File "/auto/plzen1/home/vyskocj/ADETR/detrex/projects/maskdino/modeling/transformer_decoder/maskdino_decoder.py", line 364, in forward topk_proposals = torch.topk(enc_outputs_class_unselected.max(-1)[0], topk, dim=1)[1] RuntimeError: selected index k out of range

But I do not know how to handle the following one:

File "/auto/plzen1/home/vyskocj/ADETR/detrex/projects/maskdino/modeling/transformer_decoder/dino_decoder.py", line 247, in forward tgt2 = self.self_attn(q, k, tgt, attn_mask=self_attn_mask)[0] File "/opt/conda/lib/python3.8/site-packages/torch/nn/modules/module.py", line 1110, in _call_impl return forward_call(*input, **kwargs) File "/opt/conda/lib/python3.8/site-packages/torch/nn/modules/activation.py", line 1029, in forward attn_output, attn_output_weights = F.multi_head_attention_forward( File "/opt/conda/lib/python3.8/site-packages/torch/nn/functional.py", line 5112, in multi_head_attention_forward raise RuntimeError(f"The shape of the 2D attn_mask is {attn_mask.shape}, but should be {correct_2d_size}.") RuntimeError: The shape of the 2D attn_mask is torch.Size([399, 399]), but should be (355, 355).
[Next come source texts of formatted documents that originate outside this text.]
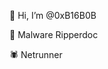 👋 Hi, I’m @0xB16B0B

🔪 Malware Ripperdoc

🕷️ Netrunner

<!---
0xB16B0B/0xB16B0B is a ✨ special ✨ repository because its `README.md` (this file) appears on your GitHub profile.
You can click the Preview link to take a look at your changes.
--->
Do you know, what could cause this issue & how to fix it?

EDIT:
this is happening only when I have batch size per gpu = 2. After I decreased the image size and increased batch size per gpu = 8, this error disappears. But this is not a solution...

The text was updated successfully, but these errors were encountered:

HaoZhang534 · 2023-04-18T07:16:51Z

This error happens in DN part. The number of queries does not match the shape of the attention mask. Can you give more details such as the hyperparameters related to DN and the number of decoder queries?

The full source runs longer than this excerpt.